Sunday 28 February 2010

How to store stereochemistry in Mol files

It's almost a year now since Tim Vandermeersch started to remove all of the stereochemistry code from OpenBabel and write it all from scratch. The first fruits of this work made it out into OB 2.2.3 where stereochemistry in SMILES uses the new code and works correctly.

I've helped out with reading and writing code for various formats. Right now, I'm adding stereo (i.e. double bond stereochemistry, and chirality) to the MDL Mol format. There are three places where stereochemical information can be stored in these files: the coordinates, the atom parity (in the atom block), the bond stereo (in the bond block).

My current understanding is that where 3D coordinates are present, there's no need to store stereochemical information in either the atom parity or the bond block. I think I'll probably set the atom parity anyway (since I've already written the code, and it helps when you look at the file to be able to easily identify the chiral centers).

For 2D coordinates, there's no need to store the bond stereochemistry (as this can be worked out from the coordinates), but chirality needs to be stored explicitly. The normal way to store this is not using atom parity (but I'll set this anyway for the same reasons as above), but by setting one of the bonds on the tetrahedral center to up or down.
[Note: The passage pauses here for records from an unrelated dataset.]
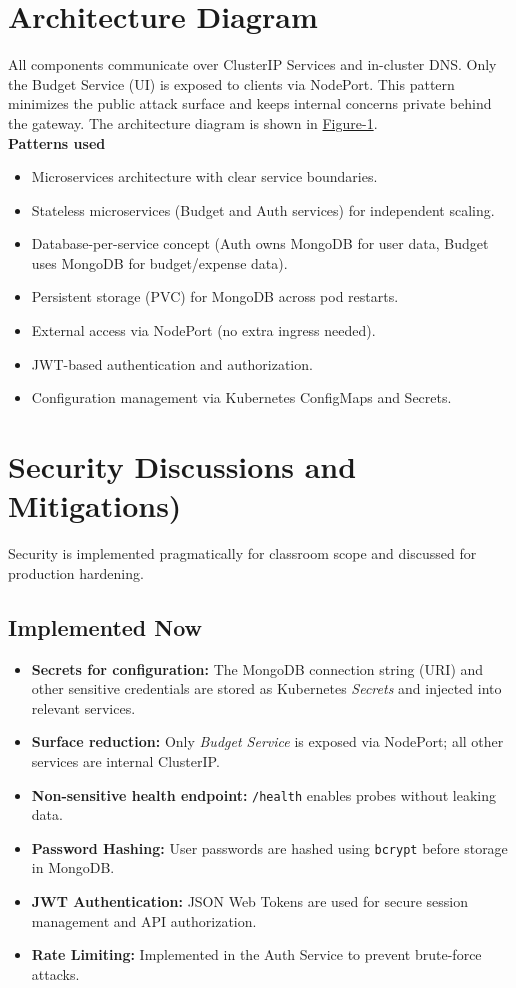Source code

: \documentclass[conference]{IEEEtran}
\begin{document}
\section{\textbf{Architecture Diagram}}
All components communicate over ClusterIP Services and in-cluster DNS. Only the Budget Service (UI) is exposed to clients via NodePort. This pattern minimizes the public attack surface and keeps internal concerns private behind the gateway.
The architecture diagram is shown in \hyperref[fig:arch]{Figure-1}.\\
\textbf{Patterns used}
\begin{itemize}
  \item Microservices architecture with clear service boundaries.
  \item Stateless microservices (Budget and Auth services) for independent scaling.
  \item Database-per-service concept (Auth owns MongoDB for user data, Budget uses MongoDB for budget/expense data).
  \item Persistent storage (PVC) for MongoDB across pod restarts.
  \item External access via NodePort (no extra ingress needed).
  \item JWT-based authentication and authorization.
  \item Configuration management via Kubernetes ConfigMaps and Secrets.
\end{itemize}

\section{\textbf{Security Discussions and Mitigations)}}
Security is implemented pragmatically for classroom scope and discussed for production hardening.

\subsection{Implemented Now}
\begin{itemize}
  \item \textbf{Secrets for configuration:} The MongoDB connection string (URI) and other sensitive credentials are stored as Kubernetes \emph{Secrets} and injected into relevant services.
  \item \textbf{Surface reduction:} Only \emph{Budget Service} is exposed via NodePort; all other services are internal ClusterIP.
  \item \textbf{Non-sensitive health endpoint:} \texttt{/health} enables probes without leaking data.
  \item \textbf{Password Hashing:} User passwords are hashed using \texttt{bcrypt} before storage in MongoDB.
  \item \textbf{JWT Authentication:} JSON Web Tokens are used for secure session management and API authorization.
  \item \textbf{Rate Limiting:} Implemented in the Auth Service to prevent brute-force attacks.
\end{itemize}
\end{document}

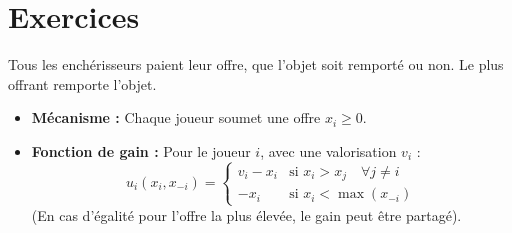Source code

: \section{Exercices}

\begin{exemple}
Tous les enchérisseurs paient leur offre, que l'objet soit remporté ou non. Le plus offrant remporte l'objet.
\begin{itemize}
    \item \textbf{Mécanisme :} Chaque joueur soumet une offre $x_i \ge 0$.
    \item \textbf{Fonction de gain :} Pour le joueur $i$, avec une valorisation $v_i$ :
    \[ u_i(x_i, x_{-i}) = \begin{cases} v_i - x_i & \text{si } x_i > x_j \quad \forall j \neq i \\ -x_i & \text{si } x_i < \max(x_{-i}) \end{cases} \]
    (En cas d'égalité pour l'offre la plus élevée, le gain peut être partagé).
\end{itemize}
\end{exemple}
For 0D coordinates, there are no guidelines. I propose to store cis/trans stereo using the bond stereo (you know, UP [or DOWN] at both ends of a double bond means cis), and chirality using the atom parity. The MDL spec states that atom parity should be ignored when read, but the alternative is to just forget the stereochemistry, or else to store both cis/trans stereo *and* chirality in the bond block, which may just about be possible but is likely to be a real mess.

Any thoughts?

Image credit: pt

4 comments:

greg landrum said...

Noel,

I have some comments and suggestions on this topic, but doing the discussion via comments in blogger is pretty annoying due to the interface. Can you post this to a sensible mailing list (or point me to an existing post) and I'll comment there?

Noel O'Boyle said...

I've reposted to the Blue Obelisk mailing list.

Rich Apodaca said...

Or you could re-phrase the post as a series of questions and use BlueObeliskExchange. Choose a good title and you'll have the canonical Web location for discussing this issue.

If you're asking whether you have the information right - I believe you do. AFAIK, bond stereochemistry can only be set through 2D or 3D coordinates (although I have seen files using the wedge/hash bond notation to denote this incorrectly). Bond stereo flag and coordinates are used for 2D tetrahedral stereochemistry.

I would avoid a 0D molfile at all costs because there's no way to set any stereochemistry. The spec quite clearly says ignore atom parity when reading a ctfile, so ignore it. Nor can bond stereo be unambiguously encoded.

Noel O'Boyle said...

@Rich: I didn't get any feedback from my question at BOxChange. Maybe a change of title would have done the trick.

In general, I don't seem to be getting a lot of sympathy for my 0D proposal. I think I'll dodo it (rather than do it). There's enough permutations and combinations to be keeping up with.